Ranking

Ranking

Relaxations on both semantics and structure are expected to affect the score of results. Ranking approaches based on the number of query transformations, such as the Tree Edit Distance, appear to be too coarse-grained.

Consider Figure 3:

Figure 3: Query q1 and q2 require the same transformations to match the document.

Assuming a Tree Edit Distance approach, the satisfiability of the two queries would

have been considered equivalent. Indeed, although we are comparing different queries,

and not different results, it clearly appears that the score they have been assigned

does not provide any information on the rate of query satisfied by the document.

Query q1 is indeed satisfied after modification of 3 out of 7 nodes (high percentage),

whereas query q2 is satisfied after modification of 3 out of 11 nodes (low percentage).

This emphasizes that the current document satisfies better query q2 than query q1,

and also provides information on the quality of results.

Thus, an effective ranking function should take into account the query rate satisfied by an answer, i.e. the completeness of the anwer, so as to tune better its relevance.

Moreover, the use of wildcards flattens the score of results, which are considered relevant no matter the grade of sparseness of the data retrieved. Thus, a further key element to be considered is the cohesion of the aswers.

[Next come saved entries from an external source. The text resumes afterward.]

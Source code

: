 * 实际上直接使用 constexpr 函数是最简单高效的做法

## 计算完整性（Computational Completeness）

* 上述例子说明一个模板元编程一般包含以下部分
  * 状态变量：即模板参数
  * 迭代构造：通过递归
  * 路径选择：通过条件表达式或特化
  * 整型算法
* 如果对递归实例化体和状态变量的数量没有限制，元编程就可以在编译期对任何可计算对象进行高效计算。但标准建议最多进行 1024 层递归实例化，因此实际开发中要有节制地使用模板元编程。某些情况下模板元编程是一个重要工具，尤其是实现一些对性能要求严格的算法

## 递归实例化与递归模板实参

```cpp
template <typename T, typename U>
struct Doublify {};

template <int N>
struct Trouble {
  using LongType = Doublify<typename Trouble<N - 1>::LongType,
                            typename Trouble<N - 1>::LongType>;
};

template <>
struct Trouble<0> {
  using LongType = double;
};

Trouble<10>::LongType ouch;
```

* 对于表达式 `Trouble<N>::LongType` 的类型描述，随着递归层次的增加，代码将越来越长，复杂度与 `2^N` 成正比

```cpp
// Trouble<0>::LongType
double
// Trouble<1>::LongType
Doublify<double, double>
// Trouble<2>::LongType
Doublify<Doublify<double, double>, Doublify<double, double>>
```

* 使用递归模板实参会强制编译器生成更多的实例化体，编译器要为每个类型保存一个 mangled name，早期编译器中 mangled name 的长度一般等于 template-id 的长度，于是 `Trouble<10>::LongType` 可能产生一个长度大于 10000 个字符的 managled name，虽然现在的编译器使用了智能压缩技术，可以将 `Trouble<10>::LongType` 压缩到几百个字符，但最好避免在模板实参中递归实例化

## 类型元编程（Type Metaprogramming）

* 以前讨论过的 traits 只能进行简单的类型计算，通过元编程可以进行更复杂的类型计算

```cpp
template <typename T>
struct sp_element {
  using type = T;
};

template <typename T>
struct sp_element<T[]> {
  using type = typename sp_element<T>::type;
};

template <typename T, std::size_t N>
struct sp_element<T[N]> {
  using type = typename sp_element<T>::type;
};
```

We propose a ranking function, called SATES (Scored Approximate Tree Embedding Set function), that captures all these features:

Given a query tree t_q , a document tree t_d, and an approximate tree embedding e[t_q,t_d] of t_q in t_d , SATES is a function that returns a score s in S=[0,1] such that, with respect to e, s is obtained as a combination of the following components:

s₁, that indicates how much e is semantically complete with respect to the given query
s₂, which denotes semantic correctness of e, in that it states how well the embedding satisfies semantic requirements
s₃, that represents the structural completeness of e with respect to the given query; it denotes the structural coverage of the query
s₄, that expresses the structural correctness of e, in that it is a measure of how well constraints on structure are respected in the embedding
s₅, which specifies cohesion of e, by providing the grade of fragmentation of the retrieved embedding

Then, s = F(s₁,s_2,s_3,s_4,s₅) is given by the combination of the above components, with F (possibly weighable) combine function. s states the overall similarity score of the embedding e.

More details can be found in [CP02] [CP02a] [Pen02].